Anna Boberg (née Scholander) was born into a culturally prominent family in Stockholm. Her father, Fredrik Wilhelm Scholander (1816 - 1881), was a renowned architect and professor at the Royal Swedish Academy of Arts (counting among his many important buildings: the Stockholm Synagogue, the Bernadotte Royal burial chapel at Riddarholmen Church and several interiors at Drottningholm Royal Palace as well as the Royal Palace in Stockholm). Boberg’s close ties to Swedish architecture were strengthened after her marriage to Ferdinand Boberg (1860 - 1946), one of Sweden’s most celebrated architects in the early 20th century who drew up the plans for some of Stockholm’s landmark structures back then, like: Rosenbad (which today houses the Swedish Prime Minister’s Office and the Government Chancellery), 1903-04; Villa Eolskulle (currently a much loved art museum under the name Thiel Gallery but originally built as a private residence and art gallery for banker and collector Ernest Thiel [1859 - 1947]), 1904-07; Prince Eugene’s Waldemarsudde (also currently a much loved art museum but formerly the home of Prince Eugene [1865 - 1947], Swedish prince, painter and art collector), 1905/1913 and Nordiska Kompaniet (Stockholm’s most exclusive department store), 1915.

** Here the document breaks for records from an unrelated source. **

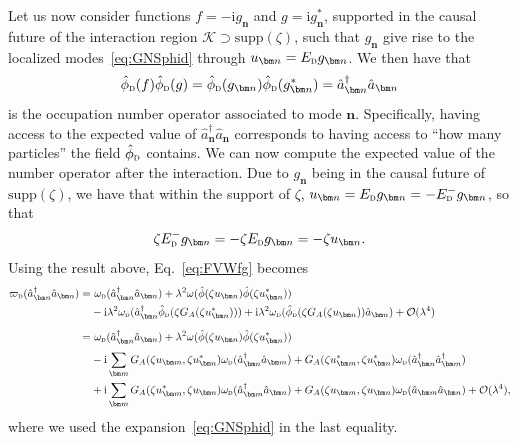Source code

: \documentclass[letterpaper,12pt,titlepage,oneside,final]{book}
\newcommand{\ii}{\mathrm{i}}
\newcommand{\tc}[1]{\textsc{#1}}
\begin{document}
Let us now consider functions $f = -\ii g_{\bm n}$ and $g = \ii g_{\bm n}^*$, supported in the causal future of the interaction region $\mathcal{K} \supset \text{supp}(\zeta)$, such that $g_{\bm n}$ give rise to the localized modes~\eqref{eq:GNSphid} through $u_{\bm n} = E_\tc{d} g_{\bm n}$. We then have that
\begin{equation}
    \hat{\phi}_\tc{d}(f)\hat{\phi}_\tc{d}(g) = \hat{\phi}_\tc{d}(g_{\bm n})\hat{\phi}_\tc{d}(g_{\bm n}^*) = \hat{a}_{\bm n}^\dagger \hat{a}_{\bm n}
\end{equation}
is the occupation number operator associated to mode $\bm n$. Specifically, having access to the expected value of $\hat{a}_{\bm n}^\dagger \hat{a}_{\bm n}$ corresponds to having access to ``how many particles'' the field $\hat{\phi}_\tc{d}$ contains. We can now compute the expected value of the number operator after the interaction. Due to $g_{\bm n}$ being in the causal future of $\text{supp}(\zeta)$, we have that within the support of $\zeta$, $u_{\bm n} =  E_\tc{d}g_{\bm n} =- E_\tc{d}^-g_{\bm n}$, so that 
\begin{equation}\label{eq:Jesus}
    \zeta E_\tc{d}^-g_{\bm n} = -\zeta E_\tc{d}g_{\bm n} = -\zeta u_{\bm n}.
\end{equation}
Using the result above, Eq.~\eqref{eq:FVWfg} becomes
\begin{align}
    \varpi_{\tc{d}}(\hat{a}_{\bm n}^\dagger \hat{a}_{\bm n}) = &\,\,\omega_\tc{d}(\hat{a}_{\bm n}^\dagger \hat{a}_{\bm n}) + \lambda^2 \omega(\hat{\phi}(\zeta u_{\bm n})\hat{\phi}(\zeta u_{\bm n}^*)) \\
    &-\ii \lambda^2\omega_\tc{d}(\hat{a}_{\bm n}^\dagger\hat{\phi}_\tc{d}(\zeta G_A(\zeta u_{\bm n}^*))) + \ii \lambda^2\omega_\tc{d}(\hat{\phi}_\tc{d}(\zeta G_A(\zeta u_{\bm n}))\hat{a}_{\bm n}) + \mathcal{O}(\lambda^4)\\[2mm]
    =&\,\, \omega_\tc{d}(\hat{a}_{\bm n}^\dagger \hat{a}_{\bm n}) + \lambda^2 \omega(\hat{\phi}(\zeta u_{\bm n})\hat{\phi}(\zeta u_{\bm n}^*))\\[1mm]
    &- \ii  \sum_{\bm m} G_A(\zeta u_{\bm m},\zeta u_{\bm n}^*)\omega_\tc{d}(\hat{a}_{\bm n}^\dagger\hat{a}_{\bm m}) + G_A(\zeta u_{\bm m}^*,\zeta u_{\bm n}^*)\omega_\tc{d}(\hat{a}_{\bm n}^\dagger\hat{a}_{\bm m}^\dagger) 
    \\
    &+\ii \sum_{\bm m} G_A(\zeta u_{\bm m}^*,\zeta u_{\bm n})\omega_\tc{d}(\hat{a}_{\bm m}^\dagger\hat{a}_{\bm n}) + G_A(\zeta u_{\bm m},\zeta u_{\bm n})\omega_\tc{d}(\hat{a}_{\bm m}\hat{a}_{\bm n})
    + \mathcal{O}(\lambda^4),
\end{align}
where we used the expansion~\eqref{eq:GNSphid} in the last equality.
\end{document}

Anna Boberg was herself a multitalented artist and designer; initially working with ceramics and textiles. One early example of Boberg’s talent as a designer is found in the famous ‘Peacock vase’ that she created for famous Swedish porcelain manufacturer Rörstrand in 1897 (a version, from c. 1900, of which was sold at Christie’s in London, 2014 for 68,500 GBP). The Jugend-style also characterised Boberg’s commissions as a designer for Handarbetets Vänner (Friends of Handicrafts) and Nordiska Kompaniet’s textile section. As pointed out by Anna Lena Lindberg (in Anna Katarina Boberg, www.skbl.se/sv/artikel/Anna Boberg, Svenskt kvinnobiografiskt lexikon, article by Anna Lindberg, retrieved 2025-03-10) Boberg’s “familiarity with stylistic developments on the Continent is revealed in her method of signing her glassware with her full name in gold, inspired by Emile Gallé in Nancy”.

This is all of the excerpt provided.